The San Luigi Orders and Italian law

The San Luigi Orders had established a membership in Italy by at least the 1930s and there are records of appointments in the Orders there throughout the ensuing decades. A Grand Priory of the San Luigi Orders was erected in Sardinia under Roman Catholic priest Canon Giovanni Maria Chessa, and his list of members in 1963 counts some nineteen knights, in addition to several others who were located elsewhere in the country.

Titles of nobility, whether domestic or foreign, are unrecognised under the 1948 Constitution, but continue to be widely used by Italians socially. The position concerning the acceptance and use of foreign chivalric distinctions is more complex in Italian law. Law 178 of March 3 1951 as originally enacted sought to proscribe Italian citizens from using within Italian territory any foreign chivalric honours not approved by the Republic. However, enforcement of the law is the business of the Italian courts, and they have on several occasions determined that the conferral and use of seemingly “proscribed” orders is in fact legal. Moreover, subsequent amendments to the 1951 law as well as several court judgements have served further to clarify its intent and applicability.

A highly relevant decision is that of the Court of Appeal of Pistoia of 5 June 1964, which considered whether the bestowal of the Military Order of the Collar of St Agatha of Paterno was in breach of this law. This Order, which is bestowed by the Royal House of Aragon (in exile) had been the subject of proscription by the Italian Ministry of Foreign Affairs, and it might be thought by an uninformed observer that it would be precisely the sort of Order that would fall foul of the 1951 law.

However, the decision of the Court of Appeal of Pistoia of 5 June 1964 served to clarify the application of the 1951 law, as well as concluding that the bestowal and acceptance of this Order was, in fact, fully legal. The court’s decision reads,

“Truly it should be noted that according to the terms of Articles 7 and 8 of the said Law, while the conferring of honours decorations and chivalric distinctions is forbidden to organisations, associations and private individuals and the practice is to be punished, be it in whatever form or manner in which it is carried out, the acceptance of honours is sometimes permitted to Italian citizens when conferred by non-national Orders or by foreign states and this practice is only forbidden in so far as it lacks the authorisation of the President of the Republic as proposed to him by the Minister of Foreign Affairs. Without the application of such an interpretation, the terms in question should remain without significance because the mention of non-national orders, in connection with the possibility that the practice of the relative concessions may be authorised, necessarily signifies that the same concessions may exist and be accepted. Such an interpretation was confirmed by Parliament, with the result that the phrase “non-national orders” has been added to the original text of Article 7 and that the expression “cannot be accepted” has there been substituted with the other phrase “cannot be used in the territory of the Republic”. In substance, with the terms in question the legislator has wished to forbid that various subjects be able to take the initiative to make themselves the distributors of honours and decorations without an effective pre-existent title or faculty; and moreover that such concessions should remain in the private ambit of the distinguished subject, unless he has permission to use it in public, without which these same concessions should remain matters inconsistent with the internal right of the State, which forbids such external manifestation in order justly to safeguard the merits reserved and represented by the honours recognised by the State.”

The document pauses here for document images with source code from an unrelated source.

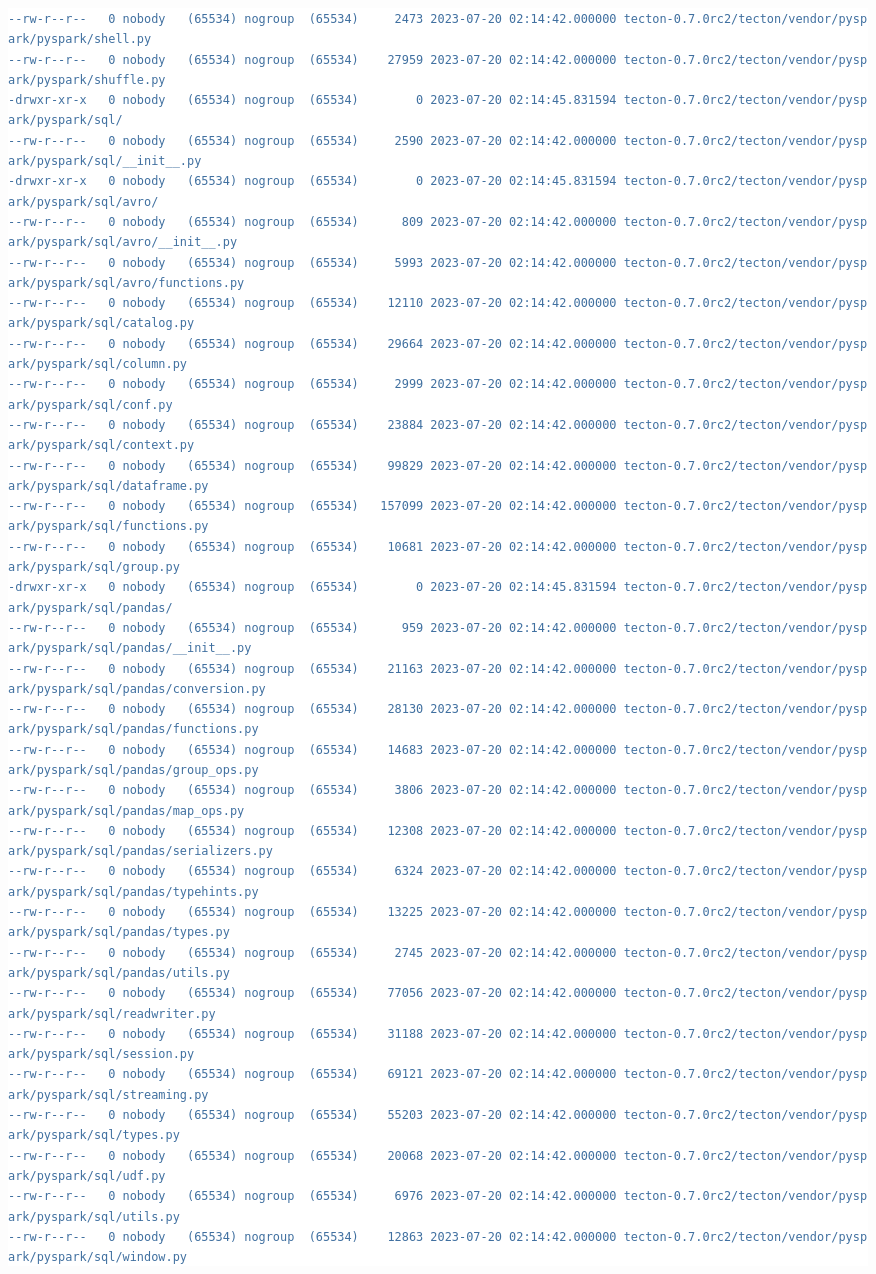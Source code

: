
 ```diff
--rw-r--r--   0 nobody   (65534) nogroup  (65534)     2473 2023-07-20 02:14:42.000000 tecton-0.7.0rc2/tecton/vendor/pyspark/pyspark/shell.py
--rw-r--r--   0 nobody   (65534) nogroup  (65534)    27959 2023-07-20 02:14:42.000000 tecton-0.7.0rc2/tecton/vendor/pyspark/pyspark/shuffle.py
-drwxr-xr-x   0 nobody   (65534) nogroup  (65534)        0 2023-07-20 02:14:45.831594 tecton-0.7.0rc2/tecton/vendor/pyspark/pyspark/sql/
--rw-r--r--   0 nobody   (65534) nogroup  (65534)     2590 2023-07-20 02:14:42.000000 tecton-0.7.0rc2/tecton/vendor/pyspark/pyspark/sql/__init__.py
-drwxr-xr-x   0 nobody   (65534) nogroup  (65534)        0 2023-07-20 02:14:45.831594 tecton-0.7.0rc2/tecton/vendor/pyspark/pyspark/sql/avro/
--rw-r--r--   0 nobody   (65534) nogroup  (65534)      809 2023-07-20 02:14:42.000000 tecton-0.7.0rc2/tecton/vendor/pyspark/pyspark/sql/avro/__init__.py
--rw-r--r--   0 nobody   (65534) nogroup  (65534)     5993 2023-07-20 02:14:42.000000 tecton-0.7.0rc2/tecton/vendor/pyspark/pyspark/sql/avro/functions.py
--rw-r--r--   0 nobody   (65534) nogroup  (65534)    12110 2023-07-20 02:14:42.000000 tecton-0.7.0rc2/tecton/vendor/pyspark/pyspark/sql/catalog.py
--rw-r--r--   0 nobody   (65534) nogroup  (65534)    29664 2023-07-20 02:14:42.000000 tecton-0.7.0rc2/tecton/vendor/pyspark/pyspark/sql/column.py
--rw-r--r--   0 nobody   (65534) nogroup  (65534)     2999 2023-07-20 02:14:42.000000 tecton-0.7.0rc2/tecton/vendor/pyspark/pyspark/sql/conf.py
--rw-r--r--   0 nobody   (65534) nogroup  (65534)    23884 2023-07-20 02:14:42.000000 tecton-0.7.0rc2/tecton/vendor/pyspark/pyspark/sql/context.py
--rw-r--r--   0 nobody   (65534) nogroup  (65534)    99829 2023-07-20 02:14:42.000000 tecton-0.7.0rc2/tecton/vendor/pyspark/pyspark/sql/dataframe.py
--rw-r--r--   0 nobody   (65534) nogroup  (65534)   157099 2023-07-20 02:14:42.000000 tecton-0.7.0rc2/tecton/vendor/pyspark/pyspark/sql/functions.py
--rw-r--r--   0 nobody   (65534) nogroup  (65534)    10681 2023-07-20 02:14:42.000000 tecton-0.7.0rc2/tecton/vendor/pyspark/pyspark/sql/group.py
-drwxr-xr-x   0 nobody   (65534) nogroup  (65534)        0 2023-07-20 02:14:45.831594 tecton-0.7.0rc2/tecton/vendor/pyspark/pyspark/sql/pandas/
--rw-r--r--   0 nobody   (65534) nogroup  (65534)      959 2023-07-20 02:14:42.000000 tecton-0.7.0rc2/tecton/vendor/pyspark/pyspark/sql/pandas/__init__.py
--rw-r--r--   0 nobody   (65534) nogroup  (65534)    21163 2023-07-20 02:14:42.000000 tecton-0.7.0rc2/tecton/vendor/pyspark/pyspark/sql/pandas/conversion.py
--rw-r--r--   0 nobody   (65534) nogroup  (65534)    28130 2023-07-20 02:14:42.000000 tecton-0.7.0rc2/tecton/vendor/pyspark/pyspark/sql/pandas/functions.py
--rw-r--r--   0 nobody   (65534) nogroup  (65534)    14683 2023-07-20 02:14:42.000000 tecton-0.7.0rc2/tecton/vendor/pyspark/pyspark/sql/pandas/group_ops.py
--rw-r--r--   0 nobody   (65534) nogroup  (65534)     3806 2023-07-20 02:14:42.000000 tecton-0.7.0rc2/tecton/vendor/pyspark/pyspark/sql/pandas/map_ops.py
--rw-r--r--   0 nobody   (65534) nogroup  (65534)    12308 2023-07-20 02:14:42.000000 tecton-0.7.0rc2/tecton/vendor/pyspark/pyspark/sql/pandas/serializers.py
--rw-r--r--   0 nobody   (65534) nogroup  (65534)     6324 2023-07-20 02:14:42.000000 tecton-0.7.0rc2/tecton/vendor/pyspark/pyspark/sql/pandas/typehints.py
--rw-r--r--   0 nobody   (65534) nogroup  (65534)    13225 2023-07-20 02:14:42.000000 tecton-0.7.0rc2/tecton/vendor/pyspark/pyspark/sql/pandas/types.py
--rw-r--r--   0 nobody   (65534) nogroup  (65534)     2745 2023-07-20 02:14:42.000000 tecton-0.7.0rc2/tecton/vendor/pyspark/pyspark/sql/pandas/utils.py
--rw-r--r--   0 nobody   (65534) nogroup  (65534)    77056 2023-07-20 02:14:42.000000 tecton-0.7.0rc2/tecton/vendor/pyspark/pyspark/sql/readwriter.py
--rw-r--r--   0 nobody   (65534) nogroup  (65534)    31188 2023-07-20 02:14:42.000000 tecton-0.7.0rc2/tecton/vendor/pyspark/pyspark/sql/session.py
--rw-r--r--   0 nobody   (65534) nogroup  (65534)    69121 2023-07-20 02:14:42.000000 tecton-0.7.0rc2/tecton/vendor/pyspark/pyspark/sql/streaming.py
--rw-r--r--   0 nobody   (65534) nogroup  (65534)    55203 2023-07-20 02:14:42.000000 tecton-0.7.0rc2/tecton/vendor/pyspark/pyspark/sql/types.py
--rw-r--r--   0 nobody   (65534) nogroup  (65534)    20068 2023-07-20 02:14:42.000000 tecton-0.7.0rc2/tecton/vendor/pyspark/pyspark/sql/udf.py
--rw-r--r--   0 nobody   (65534) nogroup  (65534)     6976 2023-07-20 02:14:42.000000 tecton-0.7.0rc2/tecton/vendor/pyspark/pyspark/sql/utils.py
--rw-r--r--   0 nobody   (65534) nogroup  (65534)    12863 2023-07-20 02:14:42.000000 tecton-0.7.0rc2/tecton/vendor/pyspark/pyspark/sql/window.py
```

It should be noted that a number of the other orders that are seemingly proscribed by the Italian Ministry of Foreign Affairs, notably the Order of St Lazarus, have maintained highly active Italian branches up to the present day.

It can be seen from the above that Italian law makes a distinction between acceptance of an Order and its public use, reserving that public use to Orders recognized by the Republic. It is therefore legal for an Italian citizen to accept an Order that is not recognized by the Republic, providing it is genuine, and providing he does not then wear it in public. In practice, the acceptance of non-national Orders, that is to say those that are usually conferred by the head of an ex-regnant Royal House rather than by a reigning monarch or foreign government, in Italy is a very widespread practice.

The San Luigi Orders thus fall into this category of Orders that may be accepted by Italian citizens, and it is clear that so long as their insignia are worn only at private ceremonies of the Order the holder will remain within the law.